TASK TO CARRY OUT: Return the records in full, exactly as given.

PROVIDED DATA:
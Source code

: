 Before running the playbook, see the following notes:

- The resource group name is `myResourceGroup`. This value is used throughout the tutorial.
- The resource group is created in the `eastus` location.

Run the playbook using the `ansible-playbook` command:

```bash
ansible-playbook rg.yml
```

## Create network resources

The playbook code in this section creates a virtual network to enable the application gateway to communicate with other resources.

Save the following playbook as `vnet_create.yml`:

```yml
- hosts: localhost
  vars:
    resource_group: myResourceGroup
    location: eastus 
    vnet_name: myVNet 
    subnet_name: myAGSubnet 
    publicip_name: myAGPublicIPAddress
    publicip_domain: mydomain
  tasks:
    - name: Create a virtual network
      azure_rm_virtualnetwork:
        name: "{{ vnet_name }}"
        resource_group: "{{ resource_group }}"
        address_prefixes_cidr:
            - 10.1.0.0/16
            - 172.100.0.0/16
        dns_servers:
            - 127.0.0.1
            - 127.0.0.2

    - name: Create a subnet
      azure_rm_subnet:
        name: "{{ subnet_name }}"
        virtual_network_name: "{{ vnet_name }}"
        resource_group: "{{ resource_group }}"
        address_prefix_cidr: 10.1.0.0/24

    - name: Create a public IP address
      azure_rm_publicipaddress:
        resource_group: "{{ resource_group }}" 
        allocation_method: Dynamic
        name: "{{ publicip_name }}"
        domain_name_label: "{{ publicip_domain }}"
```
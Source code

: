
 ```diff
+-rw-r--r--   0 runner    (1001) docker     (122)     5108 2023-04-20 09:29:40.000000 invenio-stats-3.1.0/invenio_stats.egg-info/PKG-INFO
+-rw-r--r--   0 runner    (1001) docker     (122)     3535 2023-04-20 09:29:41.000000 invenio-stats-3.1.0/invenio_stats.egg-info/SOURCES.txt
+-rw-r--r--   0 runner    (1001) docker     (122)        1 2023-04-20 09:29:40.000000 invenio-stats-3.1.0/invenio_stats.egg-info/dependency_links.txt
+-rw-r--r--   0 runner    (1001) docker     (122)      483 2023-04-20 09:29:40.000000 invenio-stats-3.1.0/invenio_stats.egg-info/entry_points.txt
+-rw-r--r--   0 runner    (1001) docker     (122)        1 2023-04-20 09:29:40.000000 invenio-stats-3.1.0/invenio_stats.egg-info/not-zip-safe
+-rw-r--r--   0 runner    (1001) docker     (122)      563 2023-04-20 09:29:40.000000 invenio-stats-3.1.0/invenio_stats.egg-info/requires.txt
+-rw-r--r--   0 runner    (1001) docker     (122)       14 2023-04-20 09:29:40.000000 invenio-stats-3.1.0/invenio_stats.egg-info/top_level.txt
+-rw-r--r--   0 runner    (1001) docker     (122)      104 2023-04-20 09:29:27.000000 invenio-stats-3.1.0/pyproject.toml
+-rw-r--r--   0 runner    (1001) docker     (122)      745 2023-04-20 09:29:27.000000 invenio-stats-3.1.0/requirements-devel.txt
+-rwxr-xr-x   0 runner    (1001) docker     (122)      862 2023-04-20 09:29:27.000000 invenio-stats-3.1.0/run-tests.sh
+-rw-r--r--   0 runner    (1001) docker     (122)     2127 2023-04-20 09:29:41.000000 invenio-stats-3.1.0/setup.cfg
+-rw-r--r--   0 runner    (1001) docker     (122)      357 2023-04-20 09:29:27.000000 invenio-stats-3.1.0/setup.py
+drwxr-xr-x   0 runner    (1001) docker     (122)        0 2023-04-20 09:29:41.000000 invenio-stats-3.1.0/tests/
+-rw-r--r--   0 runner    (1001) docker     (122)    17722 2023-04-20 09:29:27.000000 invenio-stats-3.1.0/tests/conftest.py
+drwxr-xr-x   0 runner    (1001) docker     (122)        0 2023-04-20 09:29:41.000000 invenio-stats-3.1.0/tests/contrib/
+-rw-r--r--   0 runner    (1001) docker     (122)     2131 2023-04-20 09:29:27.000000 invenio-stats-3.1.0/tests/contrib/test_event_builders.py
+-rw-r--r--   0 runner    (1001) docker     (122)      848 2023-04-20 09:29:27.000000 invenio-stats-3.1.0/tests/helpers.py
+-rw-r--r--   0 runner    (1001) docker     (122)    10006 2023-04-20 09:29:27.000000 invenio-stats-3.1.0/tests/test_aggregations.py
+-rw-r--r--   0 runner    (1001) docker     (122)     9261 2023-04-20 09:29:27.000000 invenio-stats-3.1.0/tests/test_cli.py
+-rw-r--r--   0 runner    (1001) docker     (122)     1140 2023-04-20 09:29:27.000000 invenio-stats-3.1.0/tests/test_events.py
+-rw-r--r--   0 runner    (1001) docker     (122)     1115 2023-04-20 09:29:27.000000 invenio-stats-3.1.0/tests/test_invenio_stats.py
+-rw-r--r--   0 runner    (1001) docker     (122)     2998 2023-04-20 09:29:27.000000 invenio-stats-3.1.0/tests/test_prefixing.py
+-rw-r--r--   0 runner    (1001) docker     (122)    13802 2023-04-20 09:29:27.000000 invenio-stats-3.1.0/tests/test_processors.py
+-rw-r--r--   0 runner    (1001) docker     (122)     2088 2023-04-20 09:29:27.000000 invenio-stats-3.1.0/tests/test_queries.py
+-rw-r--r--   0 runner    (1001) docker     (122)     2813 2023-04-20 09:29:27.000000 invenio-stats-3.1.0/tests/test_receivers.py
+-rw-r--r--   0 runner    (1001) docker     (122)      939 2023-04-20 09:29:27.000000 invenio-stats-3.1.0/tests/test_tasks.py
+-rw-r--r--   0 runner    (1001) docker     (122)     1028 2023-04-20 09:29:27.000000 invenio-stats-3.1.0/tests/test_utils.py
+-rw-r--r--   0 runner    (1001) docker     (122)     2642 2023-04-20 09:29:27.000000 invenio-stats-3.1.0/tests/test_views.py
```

RESULT OF THE TASK:
Source code

: Before running the playbook, see the following notes:

- The resource group name is `myResourceGroup`. This value is used throughout the tutorial.
- The resource group is created in the `eastus` location.

Run the playbook using the `ansible-playbook` command:

```bash
ansible-playbook rg.yml
```

## Create network resources

The playbook code in this section creates a virtual network to enable the application gateway to communicate with other resources.

Save the following playbook as `vnet_create.yml`:

```yml
- hosts: localhost
  vars:
    resource_group: myResourceGroup
    location: eastus 
    vnet_name: myVNet 
    subnet_name: myAGSubnet 
    publicip_name: myAGPublicIPAddress
    publicip_domain: mydomain
  tasks:
    - name: Create a virtual network
      azure_rm_virtualnetwork:
        name: "{{ vnet_name }}"
        resource_group: "{{ resource_group }}"
        address_prefixes_cidr:
            - 10.1.0.0/16
            - 172.100.0.0/16
        dns_servers:
            - 127.0.0.1
            - 127.0.0.2

    - name: Create a subnet
      azure_rm_subnet:
        name: "{{ subnet_name }}"
        virtual_network_name: "{{ vnet_name }}"
        resource_group: "{{ resource_group }}"
        address_prefix_cidr: 10.1.0.0/24

    - name: Create a public IP address
      azure_rm_publicipaddress:
        resource_group: "{{ resource_group }}" 
        allocation_method: Dynamic
        name: "{{ publicip_name }}"
        domain_name_label: "{{ publicip_domain }}"
```
Source code

:
 ```diff
+-rw-r--r--   0 runner    (1001) docker     (122)     5108 2023-04-20 09:29:40.000000 invenio-stats-3.1.0/invenio_stats.egg-info/PKG-INFO
+-rw-r--r--   0 runner    (1001) docker     (122)     3535 2023-04-20 09:29:41.000000 invenio-stats-3.1.0/invenio_stats.egg-info/SOURCES.txt
+-rw-r--r--   0 runner    (1001) docker     (122)        1 2023-04-20 09:29:40.000000 invenio-stats-3.1.0/invenio_stats.egg-info/dependency_links.txt
+-rw-r--r--   0 runner    (1001) docker     (122)      483 2023-04-20 09:29:40.000000 invenio-stats-3.1.0/invenio_stats.egg-info/entry_points.txt
+-rw-r--r--   0 runner    (1001) docker     (122)        1 2023-04-20 09:29:40.000000 invenio-stats-3.1.0/invenio_stats.egg-info/not-zip-safe
+-rw-r--r--   0 runner    (1001) docker     (122)      563 2023-04-20 09:29:40.000000 invenio-stats-3.1.0/invenio_stats.egg-info/requires.txt
+-rw-r--r--   0 runner    (1001) docker     (122)       14 2023-04-20 09:29:40.000000 invenio-stats-3.1.0/invenio_stats.egg-info/top_level.txt
+-rw-r--r--   0 runner    (1001) docker     (122)      104 2023-04-20 09:29:27.000000 invenio-stats-3.1.0/pyproject.toml
+-rw-r--r--   0 runner    (1001) docker     (122)      745 2023-04-20 09:29:27.000000 invenio-stats-3.1.0/requirements-devel.txt
+-rwxr-xr-x   0 runner    (1001) docker     (122)      862 2023-04-20 09:29:27.000000 invenio-stats-3.1.0/run-tests.sh
+-rw-r--r--   0 runner    (1001) docker     (122)     2127 2023-04-20 09:29:41.000000 invenio-stats-3.1.0/setup.cfg
+-rw-r--r--   0 runner    (1001) docker     (122)      357 2023-04-20 09:29:27.000000 invenio-stats-3.1.0/setup.py
+drwxr-xr-x   0 runner    (1001) docker     (122)        0 2023-04-20 09:29:41.000000 invenio-stats-3.1.0/tests/
+-rw-r--r--   0 runner    (1001) docker     (122)    17722 2023-04-20 09:29:27.000000 invenio-stats-3.1.0/tests/conftest.py
+drwxr-xr-x   0 runner    (1001) docker     (122)        0 2023-04-20 09:29:41.000000 invenio-stats-3.1.0/tests/contrib/
+-rw-r--r--   0 runner    (1001) docker     (122)     2131 2023-04-20 09:29:27.000000 invenio-stats-3.1.0/tests/contrib/test_event_builders.py
+-rw-r--r--   0 runner    (1001) docker     (122)      848 2023-04-20 09:29:27.000000 invenio-stats-3.1.0/tests/helpers.py
+-rw-r--r--   0 runner    (1001) docker     (122)    10006 2023-04-20 09:29:27.000000 invenio-stats-3.1.0/tests/test_aggregations.py
+-rw-r--r--   0 runner    (1001) docker     (122)     9261 2023-04-20 09:29:27.000000 invenio-stats-3.1.0/tests/test_cli.py
+-rw-r--r--   0 runner    (1001) docker     (122)     1140 2023-04-20 09:29:27.000000 invenio-stats-3.1.0/tests/test_events.py
+-rw-r--r--   0 runner    (1001) docker     (122)     1115 2023-04-20 09:29:27.000000 invenio-stats-3.1.0/tests/test_invenio_stats.py
+-rw-r--r--   0 runner    (1001) docker     (122)     2998 2023-04-20 09:29:27.000000 invenio-stats-3.1.0/tests/test_prefixing.py
+-rw-r--r--   0 runner    (1001) docker     (122)    13802 2023-04-20 09:29:27.000000 invenio-stats-3.1.0/tests/test_processors.py
+-rw-r--r--   0 runner    (1001) docker     (122)     2088 2023-04-20 09:29:27.000000 invenio-stats-3.1.0/tests/test_queries.py
+-rw-r--r--   0 runner    (1001) docker     (122)     2813 2023-04-20 09:29:27.000000 invenio-stats-3.1.0/tests/test_receivers.py
+-rw-r--r--   0 runner    (1001) docker     (122)      939 2023-04-20 09:29:27.000000 invenio-stats-3.1.0/tests/test_tasks.py
+-rw-r--r--   0 runner    (1001) docker     (122)     1028 2023-04-20 09:29:27.000000 invenio-stats-3.1.0/tests/test_utils.py
+-rw-r--r--   0 runner    (1001) docker     (122)     2642 2023-04-20 09:29:27.000000 invenio-stats-3.1.0/tests/test_views.py
```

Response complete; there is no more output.